#### Recorded data

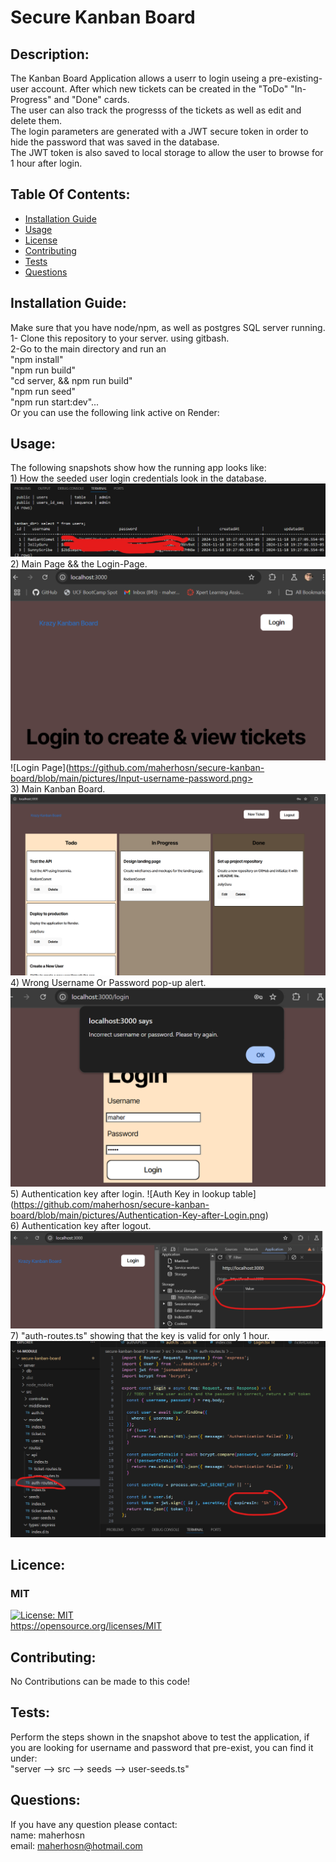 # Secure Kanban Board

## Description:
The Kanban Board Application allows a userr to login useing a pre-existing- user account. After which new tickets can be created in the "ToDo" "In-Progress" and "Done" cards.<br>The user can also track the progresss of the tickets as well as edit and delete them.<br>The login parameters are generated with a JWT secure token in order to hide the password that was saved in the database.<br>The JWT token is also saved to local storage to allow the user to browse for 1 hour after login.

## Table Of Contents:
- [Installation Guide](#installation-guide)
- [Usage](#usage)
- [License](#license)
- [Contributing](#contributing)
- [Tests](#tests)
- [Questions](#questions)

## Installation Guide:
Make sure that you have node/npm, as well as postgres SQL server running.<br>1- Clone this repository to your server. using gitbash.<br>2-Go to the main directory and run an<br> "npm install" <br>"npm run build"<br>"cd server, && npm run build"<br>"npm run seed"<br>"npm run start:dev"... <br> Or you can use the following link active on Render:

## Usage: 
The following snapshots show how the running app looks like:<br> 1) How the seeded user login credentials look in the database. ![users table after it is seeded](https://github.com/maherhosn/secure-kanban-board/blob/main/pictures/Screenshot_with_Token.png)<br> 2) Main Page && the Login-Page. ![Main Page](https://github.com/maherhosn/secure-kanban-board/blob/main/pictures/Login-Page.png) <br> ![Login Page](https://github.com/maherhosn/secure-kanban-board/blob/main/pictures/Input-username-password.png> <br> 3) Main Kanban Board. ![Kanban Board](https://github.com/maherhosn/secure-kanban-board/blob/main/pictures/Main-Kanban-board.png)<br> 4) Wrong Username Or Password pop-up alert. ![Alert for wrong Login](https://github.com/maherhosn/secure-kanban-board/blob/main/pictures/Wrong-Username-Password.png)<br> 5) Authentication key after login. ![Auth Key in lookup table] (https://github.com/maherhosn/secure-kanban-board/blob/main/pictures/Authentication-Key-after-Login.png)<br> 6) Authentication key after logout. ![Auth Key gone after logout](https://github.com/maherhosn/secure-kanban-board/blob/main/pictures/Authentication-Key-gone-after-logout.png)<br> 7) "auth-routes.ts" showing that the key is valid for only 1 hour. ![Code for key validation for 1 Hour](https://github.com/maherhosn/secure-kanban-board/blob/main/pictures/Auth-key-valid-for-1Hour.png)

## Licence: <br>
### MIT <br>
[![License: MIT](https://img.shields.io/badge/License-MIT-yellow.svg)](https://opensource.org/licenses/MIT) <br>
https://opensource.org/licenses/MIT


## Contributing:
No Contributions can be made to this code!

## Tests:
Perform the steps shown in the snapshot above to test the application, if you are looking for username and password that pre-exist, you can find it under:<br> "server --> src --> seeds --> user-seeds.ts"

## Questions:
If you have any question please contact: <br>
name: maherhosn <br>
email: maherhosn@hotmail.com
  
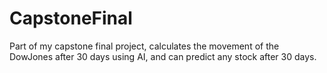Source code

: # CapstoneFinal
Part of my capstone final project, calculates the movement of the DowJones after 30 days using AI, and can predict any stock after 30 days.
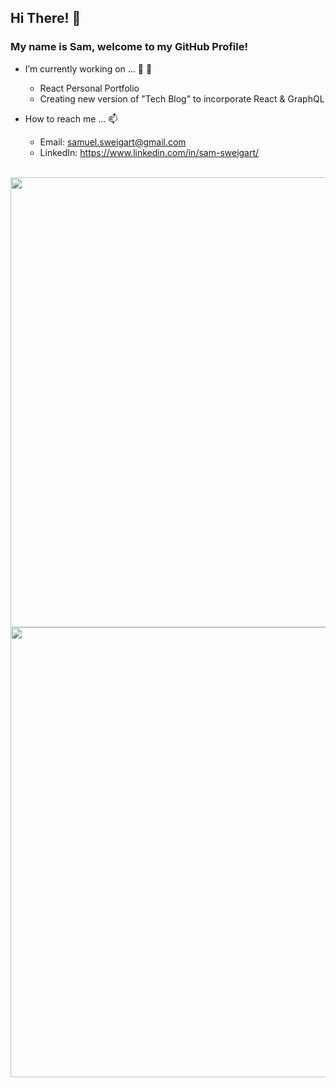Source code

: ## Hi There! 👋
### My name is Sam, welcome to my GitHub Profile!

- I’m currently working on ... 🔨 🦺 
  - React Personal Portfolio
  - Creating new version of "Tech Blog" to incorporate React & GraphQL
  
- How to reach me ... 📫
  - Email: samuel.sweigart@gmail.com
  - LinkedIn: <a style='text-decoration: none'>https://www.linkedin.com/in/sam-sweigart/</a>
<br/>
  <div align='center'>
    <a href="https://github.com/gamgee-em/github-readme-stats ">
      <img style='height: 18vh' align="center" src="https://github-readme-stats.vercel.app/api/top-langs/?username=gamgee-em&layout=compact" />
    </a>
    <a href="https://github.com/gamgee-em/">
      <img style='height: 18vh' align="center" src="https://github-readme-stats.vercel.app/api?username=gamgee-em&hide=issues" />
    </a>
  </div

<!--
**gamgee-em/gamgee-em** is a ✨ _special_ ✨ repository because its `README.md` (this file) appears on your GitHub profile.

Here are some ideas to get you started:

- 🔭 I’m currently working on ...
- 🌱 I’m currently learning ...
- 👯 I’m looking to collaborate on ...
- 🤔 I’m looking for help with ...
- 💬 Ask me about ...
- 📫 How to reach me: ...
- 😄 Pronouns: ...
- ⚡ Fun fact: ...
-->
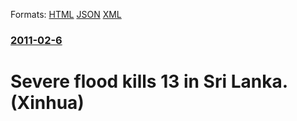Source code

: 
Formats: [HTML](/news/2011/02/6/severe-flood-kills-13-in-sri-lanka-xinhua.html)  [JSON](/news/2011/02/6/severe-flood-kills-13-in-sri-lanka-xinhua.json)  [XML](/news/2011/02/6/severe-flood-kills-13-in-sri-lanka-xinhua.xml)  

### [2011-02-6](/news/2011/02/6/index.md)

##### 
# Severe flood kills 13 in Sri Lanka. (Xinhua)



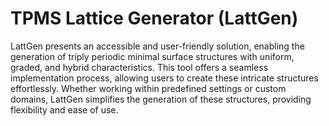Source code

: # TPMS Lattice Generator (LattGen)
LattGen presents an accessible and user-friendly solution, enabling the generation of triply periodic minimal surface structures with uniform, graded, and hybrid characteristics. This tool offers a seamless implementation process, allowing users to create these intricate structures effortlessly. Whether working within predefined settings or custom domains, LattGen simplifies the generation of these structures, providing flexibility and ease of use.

#### Prompt
From the listing above, pick out each line where the word "currently" appears.

#### Exercise result
- I’m currently working on ... 🔨 🦺 
- 🔭 I’m currently working on ...
- 🌱 I’m currently learning ...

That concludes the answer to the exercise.